Czytelnik z Inowrocławia: - Przygotowuję się do testu na rachmistrza i łapię się za głowę. Kto opracował tak bzdurne pytania, na których odpowiedź trzeba przeznaczyć co najmniej dwie godziny? Testy na prawo jazdy w porównaniu z tym to małe piwo.
Danuta z Tucholi: - Ile nasz naród polski jeszcze tak wytrzyma? Budżet państwa ma niewielkie przychody, za to wydatki ogromne. Ja nie potrafię tego zrozumieć.
Olek z Barcina: - Z przerażeniem czytam informacje o wymiarze sprawiedliwości. Kto ma pieniądze, jest bezkarny. Policjanci z narażeniem życia łapią zbirów, a sędziowie ich wypuszczają, bo nie widzą powodu, by ich aresztować. To paranoja. A najgorsze, że pracownicy wymiaru sprawiedliwości są bezkarni. Co na to minister Piwnik?
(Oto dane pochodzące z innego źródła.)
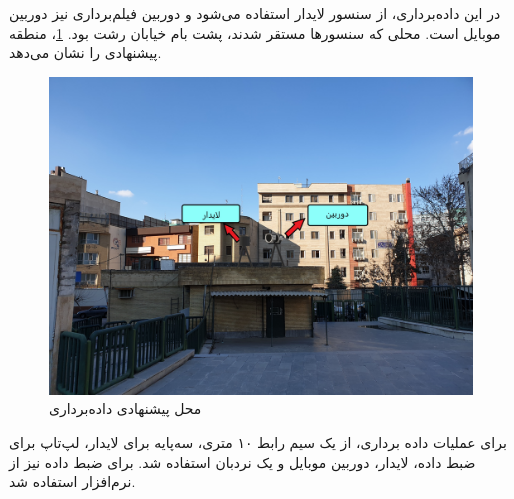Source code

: در این داده‌برداری، از سنسور لایدار  استفاده می‌شود و دوربین فیلم‌برداری نیز دوربین موبایل است. محلی که سنسورها مستقر شدند، پشت بام خیابان رشت بود. \cref{fig:Rasht_Roof_Proposal}، منطقه پیشنهادی را نشان می‌دهد. 

 \begin{figure}[h!]
    \centering
    \includegraphics[width=1\linewidth]{figures/rasht_edited.jpg}
    \caption{محل پیشنهادی داده‌برداری}
    \label{fig:Rasht_Roof_Proposal}
\end{figure}

برای عملیات داده برداری، از یک سیم رابط ۱۰ متری، سه‌پایه برای لایدار، لپ‌تاپ برای ضبط داده، لایدار، دوربین موبایل و یک نردبان استفاده شد. برای ضبط داده نیز از نرم‌افزار  استفاده شد.
\\

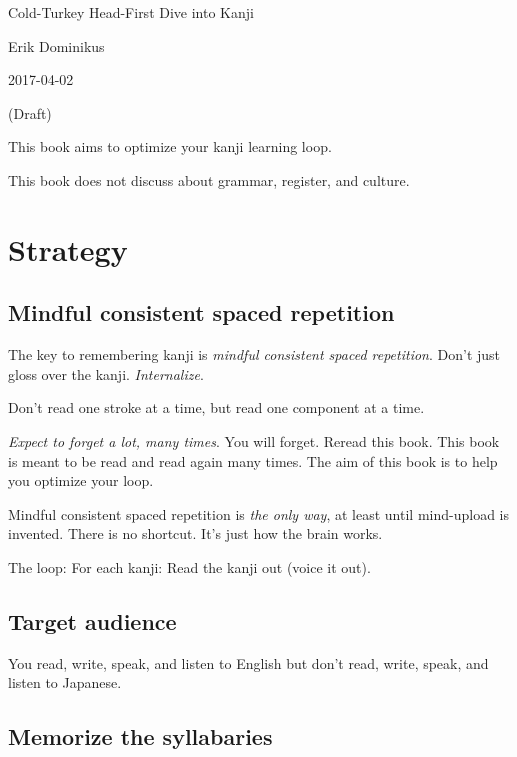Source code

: \documentclass[12pt,openany]{book}
\begin{document}
\frontmatter
{}
{}
\begin{titlepage}
{%
    \setlength\parindent{0em}%
    {\Large Cold-Turkey Head-First Dive into Kanji}\par\vspace{2em}
    Erik Dominikus\par
    2017-04-02\par
    (Draft)\par\vfill
    {\small
        This book aims to optimize your kanji learning loop.

        This book does not discuss about grammar, register, and culture.
    }
}
\end{titlepage}
{}
\tableofcontents
\mainmatter
\chapter{Strategy}

\section{Mindful consistent spaced repetition}

The key to remembering kanji is
\emph{mindful consistent spaced repetition}.
Don't just gloss over the kanji.
\emph{Internalize}.

Don't read one stroke at a time,
but read one component at a time.

\emph{Expect to forget a lot, many times}.
You will forget.
Reread this book.
This book is meant to be read and read again many times.
The aim of this book is to help you optimize your loop.

Mindful consistent spaced repetition is \emph{the only way},
at least until mind-upload is invented.
There is no shortcut.
It's just how the brain works.

The loop:
For each kanji:
Read the kanji out (voice it out).

\section{Target audience}

You read, write, speak, and listen to English but don't read, write, speak, and listen to Japanese.

\section{Memorize the syllabaries}
\end{document}
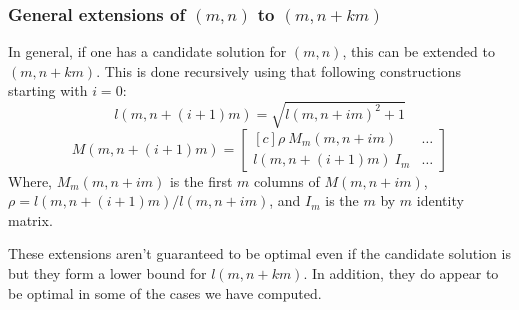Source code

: \documentclass[12pt,titlepage]{article}
\begin{document}
\subsubsection{General extensions of $(m,n)$ to $(m,n+km)$}
In general, if one has a candidate solution for $(m,n)$, this can be extended
to $(m,n+km)$.  This is done recursively using that following constructions
starting with $i = 0$:
\begin{equation*}
l(m,n+(i+1)m) = \sqrt{l(m,n+im)^2 + 1}
\end{equation*}
\begin{equation*}
M(m,n+(i+1)m) =
\begin{bmatrix*}[c]
\rho~M_m(m,n+im)  & \ldots \\
l(m,n+(i+1)m)~I_m & \ldots
\end{bmatrix*}
\end{equation*}
Where, $M_m(m,n+im)$ is the first $m$ columns of $M(m,n+im)$,
$\rho = l(m,n+(i+1)m)/l(m,n+im)$, and $I_m$ is the $m$ by $m$ identity matrix.

These extensions aren't guaranteed to be optimal even if the candidate
solution is but they form a lower bound for $l(m,n+km)$.  In addition, they do
appear to be optimal in some of the cases we have computed.
\end{document}
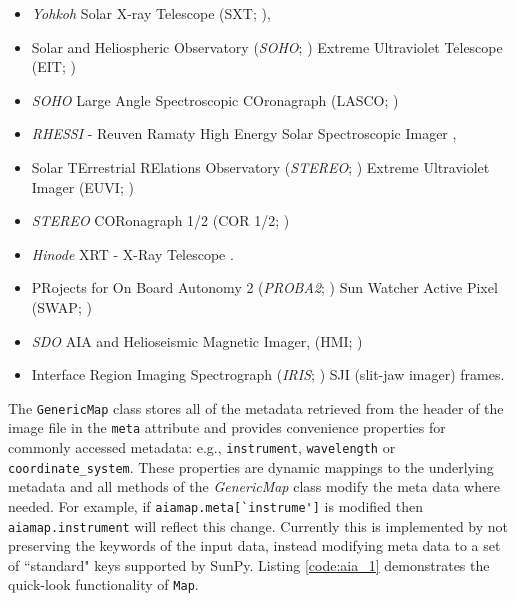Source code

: \begin{itemize}
\item \textit{Yohkoh} Solar X-ray Telescope (SXT; \citealp{1991SoPh..136....1O, 1991SoPh..136...37T}),
\item Solar and Heliospheric Observatory (\textit{SOHO}; \citealp{domingo1995}) Extreme Ultraviolet Telescope (EIT; \citealp{1995SoPh..162..291D})
\item \textit{SOHO} Large Angle Spectroscopic COronagraph (LASCO; \citealp{1995SoPh..162..357B})
\item \textit{RHESSI} - Reuven Ramaty High Energy Solar Spectroscopic Imager \citep{2002SoPh..210....3L},
\item Solar TErrestrial RElations Observatory (\textit{STEREO}; \citealp{2005AdSpR..36.1483K}) Extreme Ultraviolet Imager (EUVI; \citep{2004SPIE.5171..111W})
\item \textit{STEREO} CORonagraph 1/2 (COR 1/2; \citealp{2002AdSpR..29.2017H})
\item \textit{Hinode} XRT - X-Ray Telescope \citep{2007SoPh..243....3K, 2007SoPh..243...63G}.
\item PRojects for On Board Autonomy 2 (\textit{PROBA2}; \citealp{2013SoPh..286....5S}) Sun Watcher Active Pixel (SWAP; \citealp{2013SoPh..286...43S})
\item \textit{SDO} AIA and Helioseismic Magnetic Imager, (HMI; \citealp{2012SoPh..275..207S})
\item Interface Region Imaging Spectrograph (\textit{IRIS}; \citealp{2011SPD....42.1512L}) SJI (slit-jaw imager) frames.           
\end{itemize}
             
The \texttt{GenericMap} class stores all of the metadata retrieved from the header of
the image file in the \texttt{meta} attribute and provides convenience 
properties for commonly accessed metadata: e.g., \texttt{instrument}, 
\texttt{wavelength} or \texttt{coordinate\_system}.
These properties are dynamic mappings to the underlying metadata and all methods 
of the \textit{GenericMap} class modify the meta data where needed.
For example, if \verb|aiamap.meta[`instrume']| is modified then \verb|aiamap.instrument| 
will reflect this change.
Currently this is implemented by not preserving the keywords of the input data,
instead modifying meta data to a set of ``standard" keys supported by SunPy.
Listing \ref{code:aia_1} demonstrates the quick-look functionality of 
\texttt{Map}.

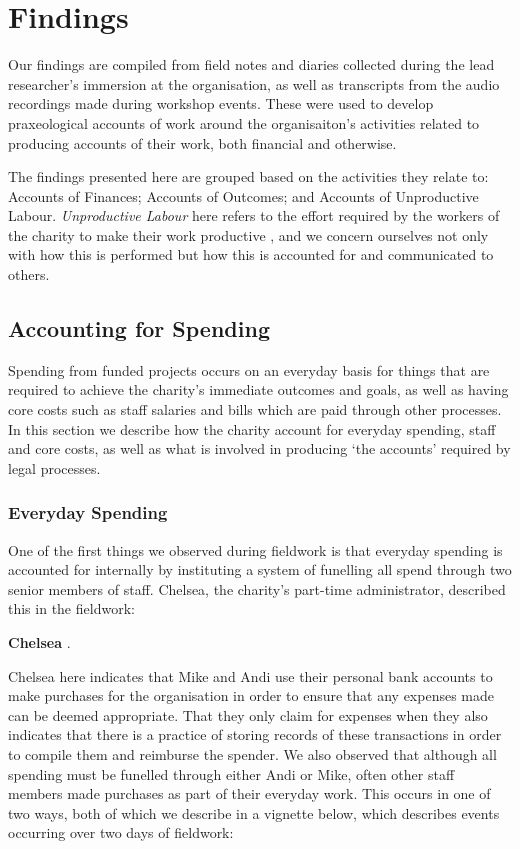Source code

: \section{Findings}
Our findings are compiled from field notes and diaries collected during the lead researcher's immersion at the organisation, as well as transcripts from the audio recordings made during workshop events. These were used to develop praxeological accounts of work \cite{crabtree_doing_2012} around the organisaiton's activities related to producing accounts of their work, both financial and otherwise.

The findings presented here are grouped based on the activities they relate to: Accounts of Finances; Accounts of Outcomes; and Accounts of Unproductive Labour. \textit{Unproductive Labour} here refers to the effort required by the workers of the charity to make their work productive \cite{marx_contribution_1970}, and we concern ourselves not only with how this is performed but how this is accounted for and communicated to others.

\subsection{Accounting for Spending}
Spending from funded projects occurs on an everyday basis for things that are required to achieve the charity's immediate outcomes and goals, as well as having core costs such as staff salaries and bills which are paid through other processes. In this section we describe how the charity account for everyday spending, staff and core costs, as well as what is involved in producing `the accounts' required by legal processes.

\subsubsection{Everyday Spending}
One of the first things we observed during fieldwork is that everyday spending is accounted for internally by instituting a system of funelling all spend through two senior members of staff. Chelsea, the charity's part-time administrator, described this in the fieldwork:

\textbf{Chelsea} .

Chelsea here indicates that Mike and Andi use their personal bank accounts to make purchases for the organisation in order to ensure that any expenses made can be deemed appropriate. That they only claim for expenses when they  also indicates that there is a practice of storing records of these transactions in order to compile them and reimburse the spender. We also observed that although all spending must be funelled through either Andi or Mike, often other staff members made purchases as part of their everyday work. This occurs in one of two ways, both of which we describe in a vignette below, which describes events occurring over two days of fieldwork:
Kazimierz Woźniak z Inowrocławia: - Wizyta papieża w Polsce powinna mieć skromną oprawę, a pieniądze, które miało państwo przekazać na ten cel, należy skierować na obiady dla głodujących w całym kraju dzieci.
Czytelniczka z Dąbrowy Biskupiej: - Co tu, w tej rubryce, tak się czepiają rolników. My nie pracujemy po 8, ale po 16 godzin. Jeśli dostajemy emeryturę, to po 450 zł. Ten, kto nam zazdrości, niech kupi ziemię i zostanie rolnikiem.
Teresa z Nowego: - Ci, którzy tak zazdroszczą rolnikom, niech zamienią się miejscami, niech popiją trochę tego miodu.
Józef Pawlak z Bydgoszczy: - Na Bliskim Wschodzie giną ludzie, a świat bezradnie na to patrzy. A wystarczyłoby, by Izrael przestał okupować sporne ziemie. I pytam - dlaczego walkę o niepodległość nazywa się terroryzmem?
Anna z Bydgoszczy: - Zbulwersowały mnie pretensje abp. Muszyńskiego do lokalnych władz. Czas, by Kościół zrezygnował z ciągłych żądań finansowych, bo to nie ma nic wspólnego z Bogiem. Najpierw trzeba zlikwidować biedę, poprawić warunki w szpitalach, tworzyć nowe miejsca pracy. Na to dziś są potrzebne pieniądze z podatków.
Opinie prezentowane przez Czytelników nie zawsze są zgodne ze stanowiskiem redakcji.